Provided information START

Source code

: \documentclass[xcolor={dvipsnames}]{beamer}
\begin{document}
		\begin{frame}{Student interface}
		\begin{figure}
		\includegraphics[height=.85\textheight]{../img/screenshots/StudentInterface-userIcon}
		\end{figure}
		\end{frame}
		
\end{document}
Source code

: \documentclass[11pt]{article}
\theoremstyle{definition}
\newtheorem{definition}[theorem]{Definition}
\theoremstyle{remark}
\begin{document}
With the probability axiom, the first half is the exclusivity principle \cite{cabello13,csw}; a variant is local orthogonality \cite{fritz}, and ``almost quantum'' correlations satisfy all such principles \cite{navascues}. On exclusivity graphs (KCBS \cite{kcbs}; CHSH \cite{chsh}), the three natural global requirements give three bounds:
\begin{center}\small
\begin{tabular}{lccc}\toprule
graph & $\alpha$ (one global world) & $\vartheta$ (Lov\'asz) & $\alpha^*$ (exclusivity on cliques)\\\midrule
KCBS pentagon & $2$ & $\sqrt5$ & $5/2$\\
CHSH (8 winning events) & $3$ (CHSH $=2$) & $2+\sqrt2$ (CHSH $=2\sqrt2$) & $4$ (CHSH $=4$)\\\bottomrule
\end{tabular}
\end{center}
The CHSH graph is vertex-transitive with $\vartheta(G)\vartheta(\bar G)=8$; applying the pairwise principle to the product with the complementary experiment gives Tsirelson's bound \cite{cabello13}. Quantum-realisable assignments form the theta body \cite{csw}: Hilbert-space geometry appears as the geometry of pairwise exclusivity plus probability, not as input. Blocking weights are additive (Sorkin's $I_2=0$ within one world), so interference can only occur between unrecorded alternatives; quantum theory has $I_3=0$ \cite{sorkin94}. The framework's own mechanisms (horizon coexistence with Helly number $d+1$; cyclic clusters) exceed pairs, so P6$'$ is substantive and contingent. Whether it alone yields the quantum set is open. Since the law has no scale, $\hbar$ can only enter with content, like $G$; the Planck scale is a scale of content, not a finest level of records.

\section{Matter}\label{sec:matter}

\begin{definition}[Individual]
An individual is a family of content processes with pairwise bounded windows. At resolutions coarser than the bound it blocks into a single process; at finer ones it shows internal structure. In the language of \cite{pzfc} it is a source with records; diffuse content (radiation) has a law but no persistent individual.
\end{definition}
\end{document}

Provided information END

For each line of the entries that contains the word "documentclass", make a copy.

### Answer to this exercise
: \documentclass[xcolor={dvipsnames}]{beamer}
: \documentclass[11pt]{article}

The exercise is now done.